A FriGol registrou lucro líquido de R$ 2,2 milhões no segundo trimestre de 2026, queda de 97,5% em relação aos R$ 86,6 milhões apurados no mesmo período de 2025. Com o resultado, a margem líquida da companhia recuou de 8,8% para apenas 0,1% no trimestre, uma redução de 8,7 pontos percentuais.
A forte retração do lucro ocorreu mesmo diante do avanço da receita. A receita líquida somou R$ 1,55 bilhão neste segundo trimestre, alta de 57,6% ante os R$ 984,1 milhões registrados um ano antes. A receita bruta alcançou R$ 1,62 bilhão, crescimento de 56,5%.
O aumento do faturamento foi acompanhado por expansão dos volumes operacionais. A FriGol abateu 225,5 mil bovinos no trimestre, alta de 45,9% sobre os 154,6 mil animais abatidos sobre o mesmo período do ano passado. O volume de vendas de bovinos e subprodutos chegou a 85,6 mil toneladas, avanço de 47%.
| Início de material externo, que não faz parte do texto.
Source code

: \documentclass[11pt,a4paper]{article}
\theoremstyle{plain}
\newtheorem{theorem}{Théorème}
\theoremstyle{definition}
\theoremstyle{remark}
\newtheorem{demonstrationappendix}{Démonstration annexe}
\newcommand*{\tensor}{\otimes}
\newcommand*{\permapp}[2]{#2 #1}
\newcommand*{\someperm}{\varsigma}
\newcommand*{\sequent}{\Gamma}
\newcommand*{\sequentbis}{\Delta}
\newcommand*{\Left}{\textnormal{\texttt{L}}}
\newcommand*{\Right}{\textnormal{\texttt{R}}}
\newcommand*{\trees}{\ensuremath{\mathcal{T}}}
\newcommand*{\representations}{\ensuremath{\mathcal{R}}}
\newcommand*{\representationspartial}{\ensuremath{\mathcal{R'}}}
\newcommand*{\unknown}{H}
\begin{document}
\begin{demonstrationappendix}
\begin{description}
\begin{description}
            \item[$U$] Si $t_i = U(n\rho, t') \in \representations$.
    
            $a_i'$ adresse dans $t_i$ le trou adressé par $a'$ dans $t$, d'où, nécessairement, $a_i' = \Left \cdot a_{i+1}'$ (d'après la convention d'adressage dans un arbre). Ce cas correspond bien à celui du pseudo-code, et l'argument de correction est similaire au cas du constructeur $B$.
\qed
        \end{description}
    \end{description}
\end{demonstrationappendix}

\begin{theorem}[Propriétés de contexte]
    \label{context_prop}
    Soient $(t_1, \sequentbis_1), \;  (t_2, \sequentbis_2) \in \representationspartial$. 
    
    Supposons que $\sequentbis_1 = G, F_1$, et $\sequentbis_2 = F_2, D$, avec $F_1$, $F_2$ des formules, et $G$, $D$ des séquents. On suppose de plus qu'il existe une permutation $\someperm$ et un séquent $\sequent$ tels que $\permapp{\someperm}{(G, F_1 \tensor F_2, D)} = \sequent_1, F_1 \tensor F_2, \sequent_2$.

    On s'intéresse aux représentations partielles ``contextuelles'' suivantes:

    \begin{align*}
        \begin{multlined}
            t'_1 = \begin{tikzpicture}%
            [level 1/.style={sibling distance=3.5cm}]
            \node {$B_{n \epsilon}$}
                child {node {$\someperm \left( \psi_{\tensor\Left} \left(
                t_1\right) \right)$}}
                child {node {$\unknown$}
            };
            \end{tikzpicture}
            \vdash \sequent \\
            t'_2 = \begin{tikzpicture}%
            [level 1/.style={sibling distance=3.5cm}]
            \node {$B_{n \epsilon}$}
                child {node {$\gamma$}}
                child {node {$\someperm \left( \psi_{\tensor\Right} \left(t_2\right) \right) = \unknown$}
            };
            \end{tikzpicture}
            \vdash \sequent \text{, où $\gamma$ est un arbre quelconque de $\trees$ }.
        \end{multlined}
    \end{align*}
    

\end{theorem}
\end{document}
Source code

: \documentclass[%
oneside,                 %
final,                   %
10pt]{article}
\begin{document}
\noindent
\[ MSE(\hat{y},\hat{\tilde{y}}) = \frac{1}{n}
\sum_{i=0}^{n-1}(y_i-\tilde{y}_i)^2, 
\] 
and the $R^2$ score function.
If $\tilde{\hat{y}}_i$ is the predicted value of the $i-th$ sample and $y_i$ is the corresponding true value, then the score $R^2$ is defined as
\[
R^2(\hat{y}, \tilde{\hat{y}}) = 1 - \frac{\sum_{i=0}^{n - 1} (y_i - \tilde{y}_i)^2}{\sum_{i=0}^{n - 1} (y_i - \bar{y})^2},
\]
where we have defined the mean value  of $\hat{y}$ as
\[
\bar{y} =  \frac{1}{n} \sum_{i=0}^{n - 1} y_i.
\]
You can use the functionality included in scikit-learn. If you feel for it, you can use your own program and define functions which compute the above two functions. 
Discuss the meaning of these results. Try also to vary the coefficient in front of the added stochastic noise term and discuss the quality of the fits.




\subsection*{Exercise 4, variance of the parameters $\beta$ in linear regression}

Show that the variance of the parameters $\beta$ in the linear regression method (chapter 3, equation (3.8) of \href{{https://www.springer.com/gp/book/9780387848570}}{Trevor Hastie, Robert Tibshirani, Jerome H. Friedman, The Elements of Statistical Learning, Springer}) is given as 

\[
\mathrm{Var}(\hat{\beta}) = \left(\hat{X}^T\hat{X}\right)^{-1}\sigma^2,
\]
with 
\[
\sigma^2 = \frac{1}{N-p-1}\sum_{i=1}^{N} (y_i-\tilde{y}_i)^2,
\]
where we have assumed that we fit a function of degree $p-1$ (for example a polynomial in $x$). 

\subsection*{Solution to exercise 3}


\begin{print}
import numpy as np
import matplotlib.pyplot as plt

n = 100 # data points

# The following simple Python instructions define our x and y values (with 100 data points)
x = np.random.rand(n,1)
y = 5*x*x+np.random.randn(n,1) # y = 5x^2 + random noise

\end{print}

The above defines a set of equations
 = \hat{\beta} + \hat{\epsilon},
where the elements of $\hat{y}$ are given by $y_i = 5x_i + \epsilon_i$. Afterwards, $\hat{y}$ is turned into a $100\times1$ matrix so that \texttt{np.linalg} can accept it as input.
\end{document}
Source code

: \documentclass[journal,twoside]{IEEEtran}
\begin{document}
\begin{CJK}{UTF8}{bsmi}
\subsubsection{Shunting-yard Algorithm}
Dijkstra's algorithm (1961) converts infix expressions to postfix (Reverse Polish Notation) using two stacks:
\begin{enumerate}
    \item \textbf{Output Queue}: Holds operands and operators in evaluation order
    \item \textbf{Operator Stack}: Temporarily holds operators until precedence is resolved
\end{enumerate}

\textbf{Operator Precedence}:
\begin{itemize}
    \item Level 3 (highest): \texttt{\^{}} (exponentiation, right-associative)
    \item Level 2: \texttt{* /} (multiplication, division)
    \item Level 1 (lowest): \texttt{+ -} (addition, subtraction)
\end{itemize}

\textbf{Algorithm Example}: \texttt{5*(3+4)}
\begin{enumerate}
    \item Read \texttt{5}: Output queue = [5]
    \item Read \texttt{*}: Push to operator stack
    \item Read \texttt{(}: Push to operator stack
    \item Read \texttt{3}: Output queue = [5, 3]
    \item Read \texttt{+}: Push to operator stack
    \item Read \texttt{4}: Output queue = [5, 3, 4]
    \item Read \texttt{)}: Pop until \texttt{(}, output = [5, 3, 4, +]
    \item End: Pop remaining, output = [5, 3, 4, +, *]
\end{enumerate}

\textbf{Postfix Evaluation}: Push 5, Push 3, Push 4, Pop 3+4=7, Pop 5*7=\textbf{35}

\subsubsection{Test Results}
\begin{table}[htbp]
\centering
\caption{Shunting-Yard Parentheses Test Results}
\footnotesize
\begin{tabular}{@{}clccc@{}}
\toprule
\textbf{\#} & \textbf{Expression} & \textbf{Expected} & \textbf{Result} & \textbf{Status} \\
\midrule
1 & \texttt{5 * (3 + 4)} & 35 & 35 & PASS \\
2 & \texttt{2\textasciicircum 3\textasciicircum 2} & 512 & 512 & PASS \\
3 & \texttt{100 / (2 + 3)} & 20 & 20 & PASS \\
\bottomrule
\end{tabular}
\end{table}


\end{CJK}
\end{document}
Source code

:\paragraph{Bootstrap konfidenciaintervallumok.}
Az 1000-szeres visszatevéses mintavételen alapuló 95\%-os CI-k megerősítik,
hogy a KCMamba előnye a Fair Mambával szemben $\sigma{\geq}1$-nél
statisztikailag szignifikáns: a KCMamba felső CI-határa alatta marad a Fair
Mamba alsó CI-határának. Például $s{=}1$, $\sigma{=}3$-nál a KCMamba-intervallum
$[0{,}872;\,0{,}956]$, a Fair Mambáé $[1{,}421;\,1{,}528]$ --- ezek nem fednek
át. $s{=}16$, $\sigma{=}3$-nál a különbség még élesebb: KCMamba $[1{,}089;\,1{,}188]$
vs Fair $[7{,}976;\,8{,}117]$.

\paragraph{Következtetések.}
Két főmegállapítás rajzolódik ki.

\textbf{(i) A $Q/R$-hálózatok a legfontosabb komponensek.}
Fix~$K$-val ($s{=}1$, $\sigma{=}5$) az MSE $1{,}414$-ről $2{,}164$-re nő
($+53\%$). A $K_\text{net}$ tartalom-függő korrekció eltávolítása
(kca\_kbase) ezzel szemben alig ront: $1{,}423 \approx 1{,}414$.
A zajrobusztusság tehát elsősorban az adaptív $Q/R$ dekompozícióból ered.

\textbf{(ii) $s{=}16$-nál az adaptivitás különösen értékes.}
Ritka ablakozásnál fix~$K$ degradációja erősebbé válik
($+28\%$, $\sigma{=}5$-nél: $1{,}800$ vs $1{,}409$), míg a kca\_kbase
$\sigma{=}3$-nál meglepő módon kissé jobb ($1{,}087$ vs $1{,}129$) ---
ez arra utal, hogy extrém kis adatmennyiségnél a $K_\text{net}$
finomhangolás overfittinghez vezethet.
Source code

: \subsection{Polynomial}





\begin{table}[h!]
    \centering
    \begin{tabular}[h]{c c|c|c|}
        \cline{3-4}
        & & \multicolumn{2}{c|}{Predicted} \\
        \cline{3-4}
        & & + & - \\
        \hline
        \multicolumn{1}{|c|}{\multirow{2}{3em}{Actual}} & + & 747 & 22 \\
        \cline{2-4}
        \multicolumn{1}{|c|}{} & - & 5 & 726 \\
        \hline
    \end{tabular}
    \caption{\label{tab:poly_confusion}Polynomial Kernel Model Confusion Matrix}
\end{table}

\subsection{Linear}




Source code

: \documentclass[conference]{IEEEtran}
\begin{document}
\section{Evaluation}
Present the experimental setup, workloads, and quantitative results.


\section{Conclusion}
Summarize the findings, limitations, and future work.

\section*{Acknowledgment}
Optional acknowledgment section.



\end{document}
Apesar do crescimento dos volumes e da receita, a rentabilidade operacional recuou de forma significativa. O EBITDA (Lucro Antes dos Juros, Impostos, Depreciação e Amortização) foi de R$ 52,9 milhões, queda de 65,7% na comparação anual. A margem EBITDA passou de 15,7% no 2T25 para 3,4% neste segundo trimestre, uma redução de 12,3 pontos percentuais.
No acumulado dos últimos 12 meses até o segundo trimestre, a FriGol apresentou receita líquida de R$ 4,86 bilhões, crescimento de 26,6% em relação aos 12 meses anteriores. No mesmo período, porém, o EBITDA caiu 10,3%, para R$ 246,2 milhões, enquanto a margem EBITDA recuou para 5,1%.
O lucro líquido dos últimos 12 meses ficou em R$ 82,6 milhões, queda de 73,3% na comparação anual. A margem líquida foi de 1,7%, ante 8,1% no período anterior, segundo os dados apresentados pela companhia.
Alavancagem
A estrutura de capital também ficou mais pressionada no trimestre. A dívida bruta atingiu R$ 1,02 bilhão neste segundo trimestre, alta de 63,5% sobre o mesmo período do ano anterior. A companhia encerrou o trimestre com R$ 468,6 milhões em caixa, crescimento de 126,6%.
Com isso, a dívida líquida ficou em R$ 552,8 milhões, aumento de 32,3% na comparação anual. A alavancagem, calculada pela FriGol como dívida líquida contábil dividida pelo EBITDA, chegou a 2,25 vezes, ante 1,14 vez no 2T25, aumento de 1,11 vez.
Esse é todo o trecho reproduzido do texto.